_Problem to solve_
Go through the entries below and work out how many lines include "amount". Answer with the number only.

_Given information_
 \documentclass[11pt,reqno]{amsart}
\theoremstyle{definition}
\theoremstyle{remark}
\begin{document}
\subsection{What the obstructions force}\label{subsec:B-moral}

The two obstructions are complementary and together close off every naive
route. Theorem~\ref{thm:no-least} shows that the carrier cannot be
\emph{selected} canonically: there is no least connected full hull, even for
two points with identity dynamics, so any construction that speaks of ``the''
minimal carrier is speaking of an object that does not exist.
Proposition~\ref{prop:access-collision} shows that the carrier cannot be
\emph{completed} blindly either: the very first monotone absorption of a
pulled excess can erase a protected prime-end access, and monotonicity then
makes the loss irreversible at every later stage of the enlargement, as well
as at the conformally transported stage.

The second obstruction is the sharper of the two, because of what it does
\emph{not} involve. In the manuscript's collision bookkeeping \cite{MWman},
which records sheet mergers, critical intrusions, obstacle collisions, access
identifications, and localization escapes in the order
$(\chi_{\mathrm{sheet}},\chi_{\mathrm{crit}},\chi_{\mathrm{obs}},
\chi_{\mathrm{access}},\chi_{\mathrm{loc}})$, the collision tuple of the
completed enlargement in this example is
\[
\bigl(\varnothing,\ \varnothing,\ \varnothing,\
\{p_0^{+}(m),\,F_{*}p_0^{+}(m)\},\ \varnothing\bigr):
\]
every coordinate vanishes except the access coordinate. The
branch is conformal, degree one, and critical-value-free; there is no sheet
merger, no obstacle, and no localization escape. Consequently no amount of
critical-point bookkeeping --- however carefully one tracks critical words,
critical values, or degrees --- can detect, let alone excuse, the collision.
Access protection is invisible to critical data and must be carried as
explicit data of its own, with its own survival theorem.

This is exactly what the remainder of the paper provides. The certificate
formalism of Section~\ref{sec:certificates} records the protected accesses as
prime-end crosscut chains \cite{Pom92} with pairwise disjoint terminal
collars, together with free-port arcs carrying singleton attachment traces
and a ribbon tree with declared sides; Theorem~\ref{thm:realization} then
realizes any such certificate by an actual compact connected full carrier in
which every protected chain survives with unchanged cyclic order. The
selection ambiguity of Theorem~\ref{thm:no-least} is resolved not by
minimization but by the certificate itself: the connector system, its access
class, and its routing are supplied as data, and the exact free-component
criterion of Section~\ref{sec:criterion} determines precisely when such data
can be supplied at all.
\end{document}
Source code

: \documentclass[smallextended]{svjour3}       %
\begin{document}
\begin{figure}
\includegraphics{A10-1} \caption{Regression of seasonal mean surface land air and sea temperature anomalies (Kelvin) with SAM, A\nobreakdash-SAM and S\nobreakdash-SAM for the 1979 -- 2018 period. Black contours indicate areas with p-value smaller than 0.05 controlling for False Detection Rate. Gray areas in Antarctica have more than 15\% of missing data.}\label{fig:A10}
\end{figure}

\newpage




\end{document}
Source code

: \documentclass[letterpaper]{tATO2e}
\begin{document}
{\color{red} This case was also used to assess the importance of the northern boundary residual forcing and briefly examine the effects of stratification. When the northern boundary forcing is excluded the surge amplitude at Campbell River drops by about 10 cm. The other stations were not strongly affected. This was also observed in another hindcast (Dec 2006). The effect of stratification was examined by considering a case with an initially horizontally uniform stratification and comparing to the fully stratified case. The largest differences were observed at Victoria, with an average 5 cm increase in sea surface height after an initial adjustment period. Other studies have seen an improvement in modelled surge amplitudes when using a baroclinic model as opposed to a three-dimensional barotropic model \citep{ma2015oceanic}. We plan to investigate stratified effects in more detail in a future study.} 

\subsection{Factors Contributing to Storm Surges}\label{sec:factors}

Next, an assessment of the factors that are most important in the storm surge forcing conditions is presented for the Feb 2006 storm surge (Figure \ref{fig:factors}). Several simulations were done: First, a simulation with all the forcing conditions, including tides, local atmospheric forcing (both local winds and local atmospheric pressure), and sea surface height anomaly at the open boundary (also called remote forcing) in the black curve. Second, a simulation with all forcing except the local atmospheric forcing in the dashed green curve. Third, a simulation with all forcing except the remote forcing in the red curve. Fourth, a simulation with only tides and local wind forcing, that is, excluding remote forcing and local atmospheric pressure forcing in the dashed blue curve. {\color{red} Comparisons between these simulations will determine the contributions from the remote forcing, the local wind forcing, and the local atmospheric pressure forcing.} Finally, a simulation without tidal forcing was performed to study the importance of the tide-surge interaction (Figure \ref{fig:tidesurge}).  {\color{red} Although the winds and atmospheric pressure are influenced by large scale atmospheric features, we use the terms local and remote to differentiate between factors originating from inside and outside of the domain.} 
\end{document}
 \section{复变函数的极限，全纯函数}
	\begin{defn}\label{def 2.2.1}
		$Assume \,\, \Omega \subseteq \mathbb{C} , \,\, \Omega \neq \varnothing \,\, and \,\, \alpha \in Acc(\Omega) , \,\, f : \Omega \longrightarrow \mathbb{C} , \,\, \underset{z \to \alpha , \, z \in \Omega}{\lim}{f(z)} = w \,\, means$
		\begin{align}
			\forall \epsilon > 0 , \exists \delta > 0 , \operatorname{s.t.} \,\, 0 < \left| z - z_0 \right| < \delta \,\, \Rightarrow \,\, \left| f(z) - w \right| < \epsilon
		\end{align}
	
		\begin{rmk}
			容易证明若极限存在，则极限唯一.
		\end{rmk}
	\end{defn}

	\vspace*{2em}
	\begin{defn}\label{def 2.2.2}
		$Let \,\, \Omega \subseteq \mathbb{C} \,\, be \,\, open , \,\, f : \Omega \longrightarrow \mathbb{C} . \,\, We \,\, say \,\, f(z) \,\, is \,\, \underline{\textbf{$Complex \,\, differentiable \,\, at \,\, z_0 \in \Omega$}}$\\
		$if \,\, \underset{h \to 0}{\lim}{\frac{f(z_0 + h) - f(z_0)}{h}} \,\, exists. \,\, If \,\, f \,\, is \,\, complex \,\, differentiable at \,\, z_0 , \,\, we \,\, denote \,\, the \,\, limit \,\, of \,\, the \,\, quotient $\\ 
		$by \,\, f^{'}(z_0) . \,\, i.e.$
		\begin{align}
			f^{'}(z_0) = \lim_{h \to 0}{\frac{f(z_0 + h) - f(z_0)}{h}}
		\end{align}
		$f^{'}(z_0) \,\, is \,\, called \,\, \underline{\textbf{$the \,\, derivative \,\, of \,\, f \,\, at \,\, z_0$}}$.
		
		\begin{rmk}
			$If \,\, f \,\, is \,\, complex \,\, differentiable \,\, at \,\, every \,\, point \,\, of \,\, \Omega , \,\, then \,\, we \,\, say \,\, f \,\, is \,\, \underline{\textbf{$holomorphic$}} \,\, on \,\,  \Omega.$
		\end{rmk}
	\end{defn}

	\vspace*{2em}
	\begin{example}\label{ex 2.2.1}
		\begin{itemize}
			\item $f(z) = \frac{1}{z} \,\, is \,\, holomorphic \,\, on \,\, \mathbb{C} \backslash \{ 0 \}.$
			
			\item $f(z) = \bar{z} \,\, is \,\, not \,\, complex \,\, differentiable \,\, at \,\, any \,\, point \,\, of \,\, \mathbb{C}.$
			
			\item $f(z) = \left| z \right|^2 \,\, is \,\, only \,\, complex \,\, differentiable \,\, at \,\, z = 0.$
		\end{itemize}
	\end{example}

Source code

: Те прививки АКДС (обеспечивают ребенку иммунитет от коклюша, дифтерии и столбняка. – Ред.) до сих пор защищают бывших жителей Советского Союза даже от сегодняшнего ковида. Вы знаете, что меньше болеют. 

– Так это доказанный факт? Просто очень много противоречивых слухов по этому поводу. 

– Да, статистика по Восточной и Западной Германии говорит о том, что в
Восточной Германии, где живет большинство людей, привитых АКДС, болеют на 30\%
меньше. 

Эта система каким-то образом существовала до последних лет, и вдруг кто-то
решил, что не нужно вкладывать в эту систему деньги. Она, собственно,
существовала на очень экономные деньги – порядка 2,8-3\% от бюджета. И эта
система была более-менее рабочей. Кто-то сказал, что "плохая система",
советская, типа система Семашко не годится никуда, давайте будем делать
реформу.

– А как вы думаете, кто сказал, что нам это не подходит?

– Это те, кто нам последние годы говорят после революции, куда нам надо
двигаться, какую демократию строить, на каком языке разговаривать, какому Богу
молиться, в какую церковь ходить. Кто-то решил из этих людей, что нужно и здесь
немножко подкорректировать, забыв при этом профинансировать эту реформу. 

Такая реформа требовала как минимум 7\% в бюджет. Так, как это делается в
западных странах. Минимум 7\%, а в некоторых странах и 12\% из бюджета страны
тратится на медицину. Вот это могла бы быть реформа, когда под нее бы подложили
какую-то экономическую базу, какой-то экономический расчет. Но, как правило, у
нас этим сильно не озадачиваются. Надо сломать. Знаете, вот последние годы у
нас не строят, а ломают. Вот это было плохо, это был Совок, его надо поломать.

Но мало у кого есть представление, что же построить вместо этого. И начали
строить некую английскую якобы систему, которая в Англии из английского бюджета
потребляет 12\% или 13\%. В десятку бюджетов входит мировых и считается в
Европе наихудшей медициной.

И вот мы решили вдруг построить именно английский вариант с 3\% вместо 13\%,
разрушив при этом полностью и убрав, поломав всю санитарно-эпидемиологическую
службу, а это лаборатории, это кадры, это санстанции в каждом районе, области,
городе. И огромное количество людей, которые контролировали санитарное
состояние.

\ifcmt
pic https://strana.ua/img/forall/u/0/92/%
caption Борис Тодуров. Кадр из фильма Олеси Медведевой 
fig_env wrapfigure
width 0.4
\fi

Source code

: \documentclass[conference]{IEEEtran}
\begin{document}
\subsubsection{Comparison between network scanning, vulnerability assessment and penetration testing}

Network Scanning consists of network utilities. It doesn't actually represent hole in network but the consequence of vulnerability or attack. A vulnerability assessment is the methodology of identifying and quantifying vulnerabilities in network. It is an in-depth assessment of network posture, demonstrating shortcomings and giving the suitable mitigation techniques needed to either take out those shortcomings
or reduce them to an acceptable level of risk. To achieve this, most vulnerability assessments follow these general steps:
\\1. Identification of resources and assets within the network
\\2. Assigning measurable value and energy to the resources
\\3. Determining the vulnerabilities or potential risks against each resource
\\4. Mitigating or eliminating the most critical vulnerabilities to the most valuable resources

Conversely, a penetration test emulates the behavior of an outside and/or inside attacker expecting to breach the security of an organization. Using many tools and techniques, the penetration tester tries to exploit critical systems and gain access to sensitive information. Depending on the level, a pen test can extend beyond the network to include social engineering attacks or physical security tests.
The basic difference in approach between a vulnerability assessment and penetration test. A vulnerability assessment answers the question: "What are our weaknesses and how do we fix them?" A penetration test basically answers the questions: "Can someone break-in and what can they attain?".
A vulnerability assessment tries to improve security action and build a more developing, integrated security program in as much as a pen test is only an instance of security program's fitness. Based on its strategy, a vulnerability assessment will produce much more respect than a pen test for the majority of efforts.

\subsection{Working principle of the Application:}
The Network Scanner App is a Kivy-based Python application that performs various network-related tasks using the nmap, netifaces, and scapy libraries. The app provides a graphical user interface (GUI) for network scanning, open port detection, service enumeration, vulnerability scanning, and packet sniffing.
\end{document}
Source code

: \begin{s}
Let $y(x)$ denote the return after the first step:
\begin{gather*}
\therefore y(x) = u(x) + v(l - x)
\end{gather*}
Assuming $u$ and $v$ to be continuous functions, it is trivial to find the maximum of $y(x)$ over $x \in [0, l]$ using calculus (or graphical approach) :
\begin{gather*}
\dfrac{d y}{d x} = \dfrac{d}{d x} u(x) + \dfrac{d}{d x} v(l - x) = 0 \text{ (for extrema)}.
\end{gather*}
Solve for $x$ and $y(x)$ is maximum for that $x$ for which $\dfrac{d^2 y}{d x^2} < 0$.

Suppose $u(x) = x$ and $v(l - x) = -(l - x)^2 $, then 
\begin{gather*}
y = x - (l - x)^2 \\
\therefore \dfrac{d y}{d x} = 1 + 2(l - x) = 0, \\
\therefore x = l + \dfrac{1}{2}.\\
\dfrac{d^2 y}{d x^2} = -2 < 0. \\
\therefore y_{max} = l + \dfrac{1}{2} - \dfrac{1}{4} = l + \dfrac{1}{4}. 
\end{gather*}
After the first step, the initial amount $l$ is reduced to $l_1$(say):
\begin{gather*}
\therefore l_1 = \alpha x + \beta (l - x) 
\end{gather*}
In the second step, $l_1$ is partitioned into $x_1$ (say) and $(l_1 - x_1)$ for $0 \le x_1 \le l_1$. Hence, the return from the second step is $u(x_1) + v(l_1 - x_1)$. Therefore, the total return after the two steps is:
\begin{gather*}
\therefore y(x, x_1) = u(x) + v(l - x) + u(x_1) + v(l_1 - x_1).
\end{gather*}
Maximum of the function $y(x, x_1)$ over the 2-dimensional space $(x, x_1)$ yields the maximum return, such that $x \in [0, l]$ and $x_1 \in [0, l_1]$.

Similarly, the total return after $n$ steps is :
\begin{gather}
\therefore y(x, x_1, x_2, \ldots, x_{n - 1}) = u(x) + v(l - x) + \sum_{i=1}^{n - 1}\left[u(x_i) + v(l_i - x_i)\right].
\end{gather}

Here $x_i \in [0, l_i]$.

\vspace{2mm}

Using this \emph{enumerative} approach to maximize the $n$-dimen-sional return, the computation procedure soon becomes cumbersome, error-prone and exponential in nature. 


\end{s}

_Solution to the problem_
2